→ What to do
The pictures must be left out, while the rest of the data is copied exactly.

→ Source data
-.-.-

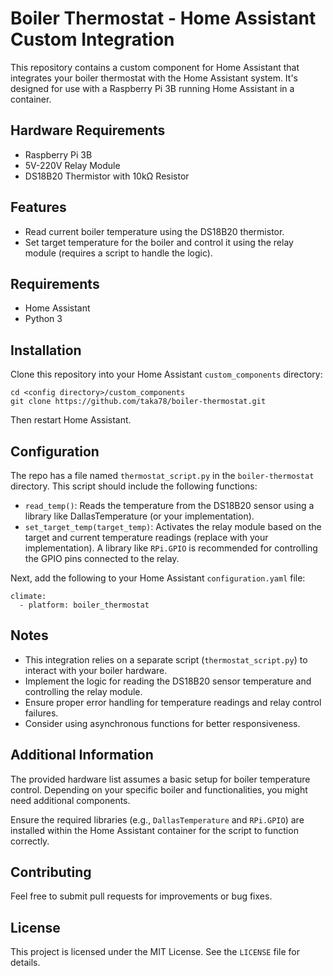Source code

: <h1>Boiler Thermostat - Home Assistant Custom Integration</h1>

<p>This repository contains a custom component for Home Assistant that integrates your boiler thermostat with the Home Assistant system. It's designed for use with a Raspberry Pi 3B running Home Assistant in a container.</p>

<h2>Hardware Requirements</h2>
<ul>
  <li>Raspberry Pi 3B</li>
  <li>5V-220V Relay Module</li>
  <li>DS18B20 Thermistor with 10kΩ Resistor</li>
</ul>

<h2>Features</h2>
<ul>
  <li>Read current boiler temperature using the DS18B20 thermistor.</li>
  <li>Set target temperature for the boiler and control it using the relay module (requires a script to handle the logic).</li>
</ul>

<h2>Requirements</h2>
<ul>
  <li>Home Assistant</li>
  <li>Python 3</li>
</ul>

<h2>Installation</h2>
<p>Clone this repository into your Home Assistant <code>custom_components</code> directory:</p>

<pre><code>cd &lt;config directory&gt;/custom_components
git clone https://github.com/taka78/boiler-thermostat.git
</code></pre>

<p>Then restart Home Assistant.</p>

<h2>Configuration</h2>
<p>The repo has a file named <code>thermostat_script.py</code> in the <code>boiler-thermostat</code> directory. This script should include the following functions:</p>

<ul>
  <li><code>read_temp()</code>: Reads the temperature from the DS18B20 sensor using a library like DallasTemperature (or your implementation).</li>
  <li><code>set_target_temp(target_temp)</code>: Activates the relay module based on the target and current temperature readings (replace with your implementation). A library like <code>RPi.GPIO</code> is recommended for controlling the GPIO pins connected to the relay.</li>
</ul>

<p>Next, add the following to your Home Assistant <code>configuration.yaml</code> file:</p>

<pre><code>climate:
  - platform: boiler_thermostat
</code></pre>

<h2>Notes</h2>
<ul>
  <li>This integration relies on a separate script (<code>thermostat_script.py</code>) to interact with your boiler hardware.</li>
  <li>Implement the logic for reading the DS18B20 sensor temperature and controlling the relay module.</li>
  <li>Ensure proper error handling for temperature readings and relay control failures.</li>
  <li>Consider using asynchronous functions for better responsiveness.</li>
</ul>

<h2>Additional Information</h2>
<p>The provided hardware list assumes a basic setup for boiler temperature control. Depending on your specific boiler and functionalities, you might need additional components.</p>
<p>Ensure the required libraries (e.g., <code>DallasTemperature</code> and <code>RPi.GPIO</code>) are installed within the Home Assistant container for the script to function correctly.</p>

<h2>Contributing</h2>
<p>Feel free to submit pull requests for improvements or bug fixes.</p>

<h2>License</h2>
<p>This project is licensed under the MIT License. See the <code>LICENSE</code> file for details.</p>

-.-.-

→ Solution to this problem
Source code

: <h1>Boiler Thermostat - Home Assistant Custom Integration</h1>

<p>This repository contains a custom component for Home Assistant that integrates your boiler thermostat with the Home Assistant system. It's designed for use with a Raspberry Pi 3B running Home Assistant in a container.</p>

<h2>Hardware Requirements</h2>
<ul>
  <li>Raspberry Pi 3B</li>
  <li>5V-220V Relay Module</li>
  <li>DS18B20 Thermistor with 10kΩ Resistor</li>
</ul>

<h2>Features</h2>
<ul>
  <li>Read current boiler temperature using the DS18B20 thermistor.</li>
  <li>Set target temperature for the boiler and control it using the relay module (requires a script to handle the logic).</li>
</ul>

<h2>Requirements</h2>
<ul>
  <li>Home Assistant</li>
  <li>Python 3</li>
</ul>

<h2>Installation</h2>
<p>Clone this repository into your Home Assistant <code>custom_components</code> directory:</p>

<pre><code>cd &lt;config directory&gt;/custom_components
git clone https://github.com/taka78/boiler-thermostat.git
</code></pre>

<p>Then restart Home Assistant.</p>

<h2>Configuration</h2>
<p>The repo has a file named <code>thermostat_script.py</code> in the <code>boiler-thermostat</code> directory. This script should include the following functions:</p>

<ul>
  <li><code>read_temp()</code>: Reads the temperature from the DS18B20 sensor using a library like DallasTemperature (or your implementation).</li>
  <li><code>set_target_temp(target_temp)</code>: Activates the relay module based on the target and current temperature readings (replace with your implementation). A library like <code>RPi.GPIO</code> is recommended for controlling the GPIO pins connected to the relay.</li>
</ul>

<p>Next, add the following to your Home Assistant <code>configuration.yaml</code> file:</p>

<pre><code>climate:
  - platform: boiler_thermostat
</code></pre>

<h2>Notes</h2>
<ul>
  <li>This integration relies on a separate script (<code>thermostat_script.py</code>) to interact with your boiler hardware.</li>
  <li>Implement the logic for reading the DS18B20 sensor temperature and controlling the relay module.</li>
  <li>Ensure proper error handling for temperature readings and relay control failures.</li>
  <li>Consider using asynchronous functions for better responsiveness.</li>
</ul>

<h2>Additional Information</h2>
<p>The provided hardware list assumes a basic setup for boiler temperature control. Depending on your specific boiler and functionalities, you might need additional components.</p>
<p>Ensure the required libraries (e.g., <code>DallasTemperature</code> and <code>RPi.GPIO</code>) are installed within the Home Assistant container for the script to function correctly.</p>

<h2>Contributing</h2>
<p>Feel free to submit pull requests for improvements or bug fixes.</p>

<h2>License</h2>
<p>This project is licensed under the MIT License. See the <code>LICENSE</code> file for details.</p>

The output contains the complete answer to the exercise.